Like in a Lego construction kit, standard programming blocks can be graphically assembled into function blocks. Apps can then be realised, for example, that orchestrate the optimal settings of a globally used machine type from external sources using crowd intelligence. Or apps that calculate the best maintenance intervals based on predictive maintenance. This principle is taken to the extreme on so-called no-code platforms, where no programming is required and tasks are put together purely logically. So if the factory planner needs a certain piece of information, he can collect it himself using low code or no code in order to simulate and control factory operations in the best possible way.
Practical test in the Industrial IoT Center: OEE and building management
A practical demonstration of the interaction between methods such as data thinking and programming environments such as the low-code platform is shown by Detecon in its Industrial IoT Center in Berlin: there, for example, the improvement of overall equipment effectiveness (OEE) in an ecosystem of digital twins is demonstrated.
Figure: Practical demonstration of the Industrial IoT Center (Fischertechnik model factory)
Here, workpieces pass through individual workstations in a Fischertechnik factory and are transported by robot arms and conveyor belts. Each workstation represents an imaginary machine and is equipped with edge devices in the form of Raspberry Pi computers. These in turn are connected to cloud applications via low code. The entire operating process can then be monitored in real time via the cloud. Various KPIs are visualised on a dashboard. In the event of malfunctions, messaging systems prompt action. There is a digital twin (system of systems) for each workstation, but also holistically for the entire factory. The overall system can answer typical questions of a potential planner, for example that 3000 pieces will be produced by tomorrow if line 3 would not have a problem. An OPC Unified Architecture information model, on which the demonstration is based, describes how the respective machine data is to be interpreted.
Figure: Dashboard for Overall Equipment Effectiveness (OEE) realised with Low Code
In another example from the Detecon IIoT Center in Berlin, a demonstration was created for (real estate) building and facility planning. Planning scenarios were transferred from a requirements management system into a hardware simulator using low code. In this way, building parts were virtually installed with sensors and a control logic was created from the information obtained.
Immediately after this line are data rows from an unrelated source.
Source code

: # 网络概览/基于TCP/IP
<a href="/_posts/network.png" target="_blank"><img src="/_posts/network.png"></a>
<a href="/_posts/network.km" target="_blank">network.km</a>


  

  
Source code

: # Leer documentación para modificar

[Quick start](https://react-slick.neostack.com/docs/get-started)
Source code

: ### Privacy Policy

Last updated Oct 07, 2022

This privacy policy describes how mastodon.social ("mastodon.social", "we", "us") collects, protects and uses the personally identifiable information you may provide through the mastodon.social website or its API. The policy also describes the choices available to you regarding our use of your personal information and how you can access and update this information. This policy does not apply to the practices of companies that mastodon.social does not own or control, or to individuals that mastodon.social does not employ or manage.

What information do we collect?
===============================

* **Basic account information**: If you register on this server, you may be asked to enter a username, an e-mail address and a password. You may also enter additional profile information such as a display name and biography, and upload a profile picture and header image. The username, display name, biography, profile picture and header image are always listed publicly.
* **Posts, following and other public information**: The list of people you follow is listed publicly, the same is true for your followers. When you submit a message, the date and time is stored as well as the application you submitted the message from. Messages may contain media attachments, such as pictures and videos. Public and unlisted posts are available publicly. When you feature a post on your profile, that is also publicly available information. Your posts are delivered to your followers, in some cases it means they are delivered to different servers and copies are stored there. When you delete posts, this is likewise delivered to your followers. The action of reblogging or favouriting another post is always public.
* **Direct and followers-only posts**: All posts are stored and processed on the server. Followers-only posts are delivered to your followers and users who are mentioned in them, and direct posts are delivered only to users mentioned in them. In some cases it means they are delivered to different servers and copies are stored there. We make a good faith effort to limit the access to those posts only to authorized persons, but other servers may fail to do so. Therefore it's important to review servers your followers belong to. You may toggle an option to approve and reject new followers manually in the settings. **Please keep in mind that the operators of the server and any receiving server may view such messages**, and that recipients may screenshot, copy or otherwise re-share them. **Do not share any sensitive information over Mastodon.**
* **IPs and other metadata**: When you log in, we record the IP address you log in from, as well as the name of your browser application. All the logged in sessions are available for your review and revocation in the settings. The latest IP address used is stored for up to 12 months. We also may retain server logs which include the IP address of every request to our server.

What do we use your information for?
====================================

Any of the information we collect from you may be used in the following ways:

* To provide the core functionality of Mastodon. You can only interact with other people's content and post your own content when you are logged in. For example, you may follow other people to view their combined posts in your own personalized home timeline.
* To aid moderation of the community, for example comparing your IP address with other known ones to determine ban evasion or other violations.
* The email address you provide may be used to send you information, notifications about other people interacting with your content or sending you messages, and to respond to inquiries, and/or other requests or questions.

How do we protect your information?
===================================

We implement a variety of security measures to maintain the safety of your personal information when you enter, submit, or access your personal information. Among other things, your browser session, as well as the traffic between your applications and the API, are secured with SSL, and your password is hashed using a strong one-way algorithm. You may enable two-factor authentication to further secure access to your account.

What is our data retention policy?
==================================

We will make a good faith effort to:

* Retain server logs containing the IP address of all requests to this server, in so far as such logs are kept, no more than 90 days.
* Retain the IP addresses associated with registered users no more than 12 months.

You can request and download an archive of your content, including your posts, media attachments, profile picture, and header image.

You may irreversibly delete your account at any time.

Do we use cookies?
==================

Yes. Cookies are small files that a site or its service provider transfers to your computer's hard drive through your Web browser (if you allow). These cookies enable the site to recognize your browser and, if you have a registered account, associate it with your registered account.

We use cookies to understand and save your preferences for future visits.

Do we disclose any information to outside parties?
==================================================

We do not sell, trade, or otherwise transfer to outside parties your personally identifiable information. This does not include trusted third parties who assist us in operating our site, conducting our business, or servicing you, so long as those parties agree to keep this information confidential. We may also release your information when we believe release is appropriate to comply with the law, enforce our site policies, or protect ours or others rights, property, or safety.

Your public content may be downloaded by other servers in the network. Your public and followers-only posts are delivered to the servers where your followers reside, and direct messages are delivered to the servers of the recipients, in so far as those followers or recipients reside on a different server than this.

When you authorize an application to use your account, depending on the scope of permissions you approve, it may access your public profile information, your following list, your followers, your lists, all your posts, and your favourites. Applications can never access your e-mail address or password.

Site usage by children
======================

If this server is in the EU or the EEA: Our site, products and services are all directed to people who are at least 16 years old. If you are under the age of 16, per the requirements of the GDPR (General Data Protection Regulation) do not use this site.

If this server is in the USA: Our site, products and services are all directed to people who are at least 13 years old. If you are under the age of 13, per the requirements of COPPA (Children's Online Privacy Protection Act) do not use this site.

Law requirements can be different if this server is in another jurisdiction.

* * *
Secure development environment
From a governance perspective, low code offers the important advantage that the development environment complies with proven security standards. Technical, factory or quality departments can - without changing or even damaging existing IT systems - independently obtain information and do not burden the capacities of IT developers. The integration of data scientists who can contribute AI code or machine learning algorithms is also possible.
In summary, data thinking and low code open up new potentials, for example to gain monetisable information in short sprints, e.g. within 50 days, to build up new, innovative business services from this and to test them concretely by means of Minimum Valuable Products (MVPs).